#### What is required
Could every line of the data be copied out once more, exactly?
[Data supplied Boundary: Start]
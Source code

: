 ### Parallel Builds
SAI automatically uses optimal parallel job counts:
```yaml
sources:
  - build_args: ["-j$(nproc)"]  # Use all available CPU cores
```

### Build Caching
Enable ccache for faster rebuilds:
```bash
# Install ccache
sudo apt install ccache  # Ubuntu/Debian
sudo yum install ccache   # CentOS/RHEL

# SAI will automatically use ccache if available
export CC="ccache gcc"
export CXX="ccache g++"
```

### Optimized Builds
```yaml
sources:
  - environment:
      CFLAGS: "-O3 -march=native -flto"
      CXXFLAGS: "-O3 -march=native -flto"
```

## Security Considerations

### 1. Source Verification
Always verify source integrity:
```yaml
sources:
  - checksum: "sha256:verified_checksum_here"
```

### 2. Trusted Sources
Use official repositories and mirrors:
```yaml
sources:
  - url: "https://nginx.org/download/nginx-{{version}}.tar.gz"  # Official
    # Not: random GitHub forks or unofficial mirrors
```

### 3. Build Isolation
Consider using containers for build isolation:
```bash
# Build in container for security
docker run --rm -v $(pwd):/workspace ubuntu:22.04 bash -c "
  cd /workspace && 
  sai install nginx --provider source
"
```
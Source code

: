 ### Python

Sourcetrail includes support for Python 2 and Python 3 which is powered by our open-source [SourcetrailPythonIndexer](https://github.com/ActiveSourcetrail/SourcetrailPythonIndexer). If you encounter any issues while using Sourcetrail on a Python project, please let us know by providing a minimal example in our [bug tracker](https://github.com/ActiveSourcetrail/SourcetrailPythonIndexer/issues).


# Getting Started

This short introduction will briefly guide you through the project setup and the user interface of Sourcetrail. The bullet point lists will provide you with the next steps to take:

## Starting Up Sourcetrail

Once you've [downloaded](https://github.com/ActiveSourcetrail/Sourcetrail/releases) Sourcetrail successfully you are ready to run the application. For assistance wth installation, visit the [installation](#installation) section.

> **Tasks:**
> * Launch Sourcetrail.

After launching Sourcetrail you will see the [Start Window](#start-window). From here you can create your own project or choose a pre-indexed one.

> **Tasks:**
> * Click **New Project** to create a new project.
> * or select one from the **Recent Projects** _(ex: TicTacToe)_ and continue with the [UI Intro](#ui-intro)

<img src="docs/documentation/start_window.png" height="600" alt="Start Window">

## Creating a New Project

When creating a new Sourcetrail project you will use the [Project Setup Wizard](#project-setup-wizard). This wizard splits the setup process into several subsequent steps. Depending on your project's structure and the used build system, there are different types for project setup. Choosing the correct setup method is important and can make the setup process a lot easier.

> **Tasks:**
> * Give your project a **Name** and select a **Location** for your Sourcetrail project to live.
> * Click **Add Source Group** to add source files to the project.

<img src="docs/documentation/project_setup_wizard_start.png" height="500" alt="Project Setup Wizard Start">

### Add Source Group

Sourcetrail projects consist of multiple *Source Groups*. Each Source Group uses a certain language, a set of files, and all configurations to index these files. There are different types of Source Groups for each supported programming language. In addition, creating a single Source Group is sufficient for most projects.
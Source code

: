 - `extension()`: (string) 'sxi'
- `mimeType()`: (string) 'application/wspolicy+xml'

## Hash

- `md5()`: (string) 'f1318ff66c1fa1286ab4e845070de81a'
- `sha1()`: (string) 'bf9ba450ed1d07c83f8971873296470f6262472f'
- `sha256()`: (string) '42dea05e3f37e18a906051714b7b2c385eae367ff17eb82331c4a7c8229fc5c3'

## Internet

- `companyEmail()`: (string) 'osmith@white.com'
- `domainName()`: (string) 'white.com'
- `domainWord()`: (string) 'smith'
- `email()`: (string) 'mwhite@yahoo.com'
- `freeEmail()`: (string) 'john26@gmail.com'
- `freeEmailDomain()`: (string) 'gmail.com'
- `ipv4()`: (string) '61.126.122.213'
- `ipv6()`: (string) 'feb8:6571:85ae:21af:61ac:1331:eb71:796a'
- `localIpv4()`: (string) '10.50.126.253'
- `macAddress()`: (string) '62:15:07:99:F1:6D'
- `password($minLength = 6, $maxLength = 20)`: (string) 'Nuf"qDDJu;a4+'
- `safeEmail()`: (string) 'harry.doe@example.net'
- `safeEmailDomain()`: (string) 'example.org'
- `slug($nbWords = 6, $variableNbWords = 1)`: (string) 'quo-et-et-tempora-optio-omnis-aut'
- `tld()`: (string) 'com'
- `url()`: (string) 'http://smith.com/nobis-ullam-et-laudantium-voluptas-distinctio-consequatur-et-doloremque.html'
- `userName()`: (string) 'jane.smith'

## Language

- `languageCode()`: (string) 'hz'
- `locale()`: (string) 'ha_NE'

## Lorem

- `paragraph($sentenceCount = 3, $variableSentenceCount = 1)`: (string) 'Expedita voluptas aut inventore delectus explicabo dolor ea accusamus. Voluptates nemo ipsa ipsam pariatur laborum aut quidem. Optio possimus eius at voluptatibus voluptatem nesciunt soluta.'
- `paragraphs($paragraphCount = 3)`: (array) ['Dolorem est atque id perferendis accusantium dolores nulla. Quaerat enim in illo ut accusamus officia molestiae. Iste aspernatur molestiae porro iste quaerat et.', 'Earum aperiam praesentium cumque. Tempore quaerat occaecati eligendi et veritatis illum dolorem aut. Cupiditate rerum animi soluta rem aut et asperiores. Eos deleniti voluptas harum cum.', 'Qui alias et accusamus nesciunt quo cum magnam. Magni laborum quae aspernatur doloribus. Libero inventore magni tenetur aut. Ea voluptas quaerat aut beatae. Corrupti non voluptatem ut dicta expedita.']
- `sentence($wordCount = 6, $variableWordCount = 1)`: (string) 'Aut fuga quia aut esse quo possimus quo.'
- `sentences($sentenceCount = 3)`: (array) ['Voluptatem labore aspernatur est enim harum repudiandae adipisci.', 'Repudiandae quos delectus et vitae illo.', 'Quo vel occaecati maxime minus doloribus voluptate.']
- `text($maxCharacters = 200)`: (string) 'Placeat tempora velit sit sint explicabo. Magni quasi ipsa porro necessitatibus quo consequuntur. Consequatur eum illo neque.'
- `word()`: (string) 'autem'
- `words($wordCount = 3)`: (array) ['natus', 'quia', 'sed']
[Data supplied Boundary: End]
#### Reply to the exercise
Source code

: ### Parallel Builds
SAI automatically uses optimal parallel job counts:
```yaml
sources:
  - build_args: ["-j$(nproc)"]  # Use all available CPU cores
```

### Build Caching
Enable ccache for faster rebuilds:
```bash
# Install ccache
sudo apt install ccache  # Ubuntu/Debian
sudo yum install ccache   # CentOS/RHEL

# SAI will automatically use ccache if available
export CC="ccache gcc"
export CXX="ccache g++"
```

### Optimized Builds
```yaml
sources:
  - environment:
      CFLAGS: "-O3 -march=native -flto"
      CXXFLAGS: "-O3 -march=native -flto"
```

## Security Considerations

### 1. Source Verification
Always verify source integrity:
```yaml
sources:
  - checksum: "sha256:verified_checksum_here"
```

### 2. Trusted Sources
Use official repositories and mirrors:
```yaml
sources:
  - url: "https://nginx.org/download/nginx-{{version}}.tar.gz"  # Official
    # Not: random GitHub forks or unofficial mirrors
```

### 3. Build Isolation
Consider using containers for build isolation:
```bash
# Build in container for security
docker run --rm -v $(pwd):/workspace ubuntu:22.04 bash -c "
  cd /workspace && 
  sai install nginx --provider source
"
```
Source code

: ### Python

Sourcetrail includes support for Python 2 and Python 3 which is powered by our open-source [SourcetrailPythonIndexer](https://github.com/ActiveSourcetrail/SourcetrailPythonIndexer). If you encounter any issues while using Sourcetrail on a Python project, please let us know by providing a minimal example in our [bug tracker](https://github.com/ActiveSourcetrail/SourcetrailPythonIndexer/issues).


# Getting Started

This short introduction will briefly guide you through the project setup and the user interface of Sourcetrail. The bullet point lists will provide you with the next steps to take:

## Starting Up Sourcetrail

Once you've [downloaded](https://github.com/ActiveSourcetrail/Sourcetrail/releases) Sourcetrail successfully you are ready to run the application. For assistance wth installation, visit the [installation](#installation) section.

> **Tasks:**
> * Launch Sourcetrail.

After launching Sourcetrail you will see the [Start Window](#start-window). From here you can create your own project or choose a pre-indexed one.

> **Tasks:**
> * Click **New Project** to create a new project.
> * or select one from the **Recent Projects** _(ex: TicTacToe)_ and continue with the [UI Intro](#ui-intro)

<img src="docs/documentation/start_window.png" height="600" alt="Start Window">

## Creating a New Project

When creating a new Sourcetrail project you will use the [Project Setup Wizard](#project-setup-wizard). This wizard splits the setup process into several subsequent steps. Depending on your project's structure and the used build system, there are different types for project setup. Choosing the correct setup method is important and can make the setup process a lot easier.

> **Tasks:**
> * Give your project a **Name** and select a **Location** for your Sourcetrail project to live.
> * Click **Add Source Group** to add source files to the project.

<img src="docs/documentation/project_setup_wizard_start.png" height="500" alt="Project Setup Wizard Start">

### Add Source Group

Sourcetrail projects consist of multiple *Source Groups*. Each Source Group uses a certain language, a set of files, and all configurations to index these files. There are different types of Source Groups for each supported programming language. In addition, creating a single Source Group is sufficient for most projects.
Source code

: - `extension()`: (string) 'sxi'
- `mimeType()`: (string) 'application/wspolicy+xml'

## Hash

- `md5()`: (string) 'f1318ff66c1fa1286ab4e845070de81a'
- `sha1()`: (string) 'bf9ba450ed1d07c83f8971873296470f6262472f'
- `sha256()`: (string) '42dea05e3f37e18a906051714b7b2c385eae367ff17eb82331c4a7c8229fc5c3'

## Internet

- `companyEmail()`: (string) 'osmith@white.com'
- `domainName()`: (string) 'white.com'
- `domainWord()`: (string) 'smith'
- `email()`: (string) 'mwhite@yahoo.com'
- `freeEmail()`: (string) 'john26@gmail.com'
- `freeEmailDomain()`: (string) 'gmail.com'
- `ipv4()`: (string) '61.126.122.213'
- `ipv6()`: (string) 'feb8:6571:85ae:21af:61ac:1331:eb71:796a'
- `localIpv4()`: (string) '10.50.126.253'
- `macAddress()`: (string) '62:15:07:99:F1:6D'
- `password($minLength = 6, $maxLength = 20)`: (string) 'Nuf"qDDJu;a4+'
- `safeEmail()`: (string) 'harry.doe@example.net'
- `safeEmailDomain()`: (string) 'example.org'
- `slug($nbWords = 6, $variableNbWords = 1)`: (string) 'quo-et-et-tempora-optio-omnis-aut'
- `tld()`: (string) 'com'
- `url()`: (string) 'http://smith.com/nobis-ullam-et-laudantium-voluptas-distinctio-consequatur-et-doloremque.html'
- `userName()`: (string) 'jane.smith'

## Language

- `languageCode()`: (string) 'hz'
- `locale()`: (string) 'ha_NE'

## Lorem

- `paragraph($sentenceCount = 3, $variableSentenceCount = 1)`: (string) 'Expedita voluptas aut inventore delectus explicabo dolor ea accusamus. Voluptates nemo ipsa ipsam pariatur laborum aut quidem. Optio possimus eius at voluptatibus voluptatem nesciunt soluta.'
- `paragraphs($paragraphCount = 3)`: (array) ['Dolorem est atque id perferendis accusantium dolores nulla. Quaerat enim in illo ut accusamus officia molestiae. Iste aspernatur molestiae porro iste quaerat et.', 'Earum aperiam praesentium cumque. Tempore quaerat occaecati eligendi et veritatis illum dolorem aut. Cupiditate rerum animi soluta rem aut et asperiores. Eos deleniti voluptas harum cum.', 'Qui alias et accusamus nesciunt quo cum magnam. Magni laborum quae aspernatur doloribus. Libero inventore magni tenetur aut. Ea voluptas quaerat aut beatae. Corrupti non voluptatem ut dicta expedita.']
- `sentence($wordCount = 6, $variableWordCount = 1)`: (string) 'Aut fuga quia aut esse quo possimus quo.'
- `sentences($sentenceCount = 3)`: (array) ['Voluptatem labore aspernatur est enim harum repudiandae adipisci.', 'Repudiandae quos delectus et vitae illo.', 'Quo vel occaecati maxime minus doloribus voluptate.']
- `text($maxCharacters = 200)`: (string) 'Placeat tempora velit sit sint explicabo. Magni quasi ipsa porro necessitatibus quo consequuntur. Consequatur eum illo neque.'
- `word()`: (string) 'autem'
- `words($wordCount = 3)`: (array) ['natus', 'quia', 'sed']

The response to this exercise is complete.